Among the records below, find the line that has "The orientation of a"; from there, give the lines again exactly, and stop after the line that has "due to bottom-heaviness.".

(DATA FOR THIS TASK Opens)

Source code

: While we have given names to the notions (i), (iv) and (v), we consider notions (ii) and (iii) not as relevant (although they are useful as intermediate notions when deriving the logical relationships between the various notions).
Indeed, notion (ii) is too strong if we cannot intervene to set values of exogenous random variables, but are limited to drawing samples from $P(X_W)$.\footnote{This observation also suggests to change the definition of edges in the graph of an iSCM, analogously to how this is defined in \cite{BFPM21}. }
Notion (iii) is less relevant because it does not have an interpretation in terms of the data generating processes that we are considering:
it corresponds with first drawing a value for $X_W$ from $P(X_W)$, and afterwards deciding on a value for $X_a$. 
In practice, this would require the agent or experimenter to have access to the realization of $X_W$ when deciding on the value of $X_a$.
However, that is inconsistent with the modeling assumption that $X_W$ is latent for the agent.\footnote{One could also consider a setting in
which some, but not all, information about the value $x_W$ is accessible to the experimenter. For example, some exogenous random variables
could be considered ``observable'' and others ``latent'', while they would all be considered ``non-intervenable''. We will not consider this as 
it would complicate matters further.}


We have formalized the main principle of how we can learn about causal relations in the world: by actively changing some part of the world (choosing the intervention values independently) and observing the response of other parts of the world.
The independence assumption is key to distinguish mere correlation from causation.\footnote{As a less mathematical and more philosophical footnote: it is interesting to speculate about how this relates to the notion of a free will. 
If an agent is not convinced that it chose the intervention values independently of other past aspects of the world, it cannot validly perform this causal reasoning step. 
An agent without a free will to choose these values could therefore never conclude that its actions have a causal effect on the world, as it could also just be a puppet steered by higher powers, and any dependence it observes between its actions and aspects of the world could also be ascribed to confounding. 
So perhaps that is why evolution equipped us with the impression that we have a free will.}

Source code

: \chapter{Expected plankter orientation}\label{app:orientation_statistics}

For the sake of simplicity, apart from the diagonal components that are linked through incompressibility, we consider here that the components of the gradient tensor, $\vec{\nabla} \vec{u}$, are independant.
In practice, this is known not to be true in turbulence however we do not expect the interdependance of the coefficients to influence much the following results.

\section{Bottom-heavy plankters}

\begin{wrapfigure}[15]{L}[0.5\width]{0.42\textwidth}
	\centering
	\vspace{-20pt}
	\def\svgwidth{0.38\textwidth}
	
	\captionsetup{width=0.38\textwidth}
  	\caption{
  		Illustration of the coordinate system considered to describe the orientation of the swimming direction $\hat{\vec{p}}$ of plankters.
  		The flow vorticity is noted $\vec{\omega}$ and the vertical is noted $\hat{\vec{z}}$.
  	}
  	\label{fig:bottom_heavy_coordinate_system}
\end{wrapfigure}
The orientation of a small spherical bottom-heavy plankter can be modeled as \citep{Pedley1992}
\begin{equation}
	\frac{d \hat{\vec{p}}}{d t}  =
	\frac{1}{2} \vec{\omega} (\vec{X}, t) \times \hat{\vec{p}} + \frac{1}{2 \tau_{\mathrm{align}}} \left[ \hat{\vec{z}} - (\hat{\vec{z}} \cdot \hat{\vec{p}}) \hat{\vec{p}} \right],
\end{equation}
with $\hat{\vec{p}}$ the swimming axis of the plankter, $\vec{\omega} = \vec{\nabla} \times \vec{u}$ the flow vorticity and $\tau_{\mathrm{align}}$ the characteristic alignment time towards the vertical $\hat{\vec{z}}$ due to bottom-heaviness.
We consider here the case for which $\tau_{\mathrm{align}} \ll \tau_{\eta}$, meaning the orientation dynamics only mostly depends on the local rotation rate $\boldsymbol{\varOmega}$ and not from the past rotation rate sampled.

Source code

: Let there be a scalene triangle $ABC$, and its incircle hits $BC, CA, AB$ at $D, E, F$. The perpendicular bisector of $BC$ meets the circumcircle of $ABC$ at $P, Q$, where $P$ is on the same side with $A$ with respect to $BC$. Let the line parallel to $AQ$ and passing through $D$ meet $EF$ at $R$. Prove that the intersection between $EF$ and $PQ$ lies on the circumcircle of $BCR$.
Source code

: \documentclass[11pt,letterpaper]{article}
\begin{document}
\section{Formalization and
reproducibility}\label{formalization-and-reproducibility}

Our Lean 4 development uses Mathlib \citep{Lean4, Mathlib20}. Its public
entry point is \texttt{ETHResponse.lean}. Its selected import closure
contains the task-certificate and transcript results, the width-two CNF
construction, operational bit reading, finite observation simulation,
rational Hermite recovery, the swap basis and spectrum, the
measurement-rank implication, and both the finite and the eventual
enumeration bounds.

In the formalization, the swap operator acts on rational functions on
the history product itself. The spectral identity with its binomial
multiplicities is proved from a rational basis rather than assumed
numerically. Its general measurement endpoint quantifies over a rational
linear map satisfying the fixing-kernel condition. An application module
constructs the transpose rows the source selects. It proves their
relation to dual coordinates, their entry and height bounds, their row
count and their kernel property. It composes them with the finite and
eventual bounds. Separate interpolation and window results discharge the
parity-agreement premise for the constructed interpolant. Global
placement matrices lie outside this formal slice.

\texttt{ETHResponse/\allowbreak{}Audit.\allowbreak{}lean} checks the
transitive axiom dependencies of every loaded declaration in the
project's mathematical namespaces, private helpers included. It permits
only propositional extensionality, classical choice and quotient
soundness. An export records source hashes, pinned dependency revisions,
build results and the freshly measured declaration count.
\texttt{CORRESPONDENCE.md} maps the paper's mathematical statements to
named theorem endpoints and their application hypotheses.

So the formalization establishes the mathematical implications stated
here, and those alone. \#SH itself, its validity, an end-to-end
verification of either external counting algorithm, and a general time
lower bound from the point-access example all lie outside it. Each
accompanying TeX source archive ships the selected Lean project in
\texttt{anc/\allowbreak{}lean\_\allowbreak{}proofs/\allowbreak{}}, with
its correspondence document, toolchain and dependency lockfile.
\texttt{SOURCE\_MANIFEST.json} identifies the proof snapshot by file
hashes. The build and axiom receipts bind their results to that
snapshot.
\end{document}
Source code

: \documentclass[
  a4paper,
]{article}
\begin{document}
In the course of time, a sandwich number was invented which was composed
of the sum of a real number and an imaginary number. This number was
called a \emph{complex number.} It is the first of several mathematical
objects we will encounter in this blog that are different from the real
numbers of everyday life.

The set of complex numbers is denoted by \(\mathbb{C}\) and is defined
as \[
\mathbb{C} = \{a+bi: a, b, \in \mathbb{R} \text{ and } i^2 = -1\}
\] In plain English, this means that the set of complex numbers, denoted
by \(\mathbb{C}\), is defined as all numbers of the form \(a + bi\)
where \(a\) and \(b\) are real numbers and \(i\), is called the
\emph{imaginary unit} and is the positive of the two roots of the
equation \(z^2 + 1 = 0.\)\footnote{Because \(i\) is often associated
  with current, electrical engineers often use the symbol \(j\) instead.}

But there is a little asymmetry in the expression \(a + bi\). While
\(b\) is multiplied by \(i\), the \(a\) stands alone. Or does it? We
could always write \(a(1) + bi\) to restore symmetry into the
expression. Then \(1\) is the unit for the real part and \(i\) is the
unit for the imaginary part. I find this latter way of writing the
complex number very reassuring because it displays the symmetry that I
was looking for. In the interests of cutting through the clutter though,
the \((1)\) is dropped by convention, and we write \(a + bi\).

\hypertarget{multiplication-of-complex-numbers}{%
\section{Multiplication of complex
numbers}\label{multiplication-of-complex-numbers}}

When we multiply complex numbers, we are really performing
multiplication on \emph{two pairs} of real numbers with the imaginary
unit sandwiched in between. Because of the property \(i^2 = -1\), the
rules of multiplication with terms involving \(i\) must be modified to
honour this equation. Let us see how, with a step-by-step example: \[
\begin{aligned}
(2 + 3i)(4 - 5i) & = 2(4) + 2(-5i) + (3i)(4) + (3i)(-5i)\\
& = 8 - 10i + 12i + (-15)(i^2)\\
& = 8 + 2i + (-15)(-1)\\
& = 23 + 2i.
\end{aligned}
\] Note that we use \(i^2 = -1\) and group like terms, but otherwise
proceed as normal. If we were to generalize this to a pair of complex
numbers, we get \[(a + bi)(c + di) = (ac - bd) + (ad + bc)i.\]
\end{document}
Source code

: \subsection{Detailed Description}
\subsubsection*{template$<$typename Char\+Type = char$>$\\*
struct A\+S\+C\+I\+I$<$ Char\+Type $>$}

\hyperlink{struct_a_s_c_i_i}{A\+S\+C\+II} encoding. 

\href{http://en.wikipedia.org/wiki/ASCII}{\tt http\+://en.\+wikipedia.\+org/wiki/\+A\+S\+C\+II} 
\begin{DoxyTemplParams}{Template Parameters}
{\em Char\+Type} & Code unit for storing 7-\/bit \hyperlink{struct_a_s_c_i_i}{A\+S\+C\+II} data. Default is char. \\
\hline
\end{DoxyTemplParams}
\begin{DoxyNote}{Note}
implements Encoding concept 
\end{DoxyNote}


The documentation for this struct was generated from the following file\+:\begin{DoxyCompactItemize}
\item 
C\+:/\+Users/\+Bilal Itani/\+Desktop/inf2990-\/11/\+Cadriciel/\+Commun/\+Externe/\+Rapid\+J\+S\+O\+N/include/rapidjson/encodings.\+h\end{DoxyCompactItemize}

(DATA FOR THIS TASK Closes)

**TASK SOLUTION**
The orientation of a small spherical bottom-heavy plankter can be modeled as \citep{Pedley1992}
\begin{equation}
	\frac{d \hat{\vec{p}}}{d t}  =
	\frac{1}{2} \vec{\omega} (\vec{X}, t) \times \hat{\vec{p}} + \frac{1}{2 \tau_{\mathrm{align}}} \left[ \hat{\vec{z}} - (\hat{\vec{z}} \cdot \hat{\vec{p}}) \hat{\vec{p}} \right],
\end{equation}
with $\hat{\vec{p}}$ the swimming axis of the plankter, $\vec{\omega} = \vec{\nabla} \times \vec{u}$ the flow vorticity and $\tau_{\mathrm{align}}$ the characteristic alignment time towards the vertical $\hat{\vec{z}}$ due to bottom-heaviness.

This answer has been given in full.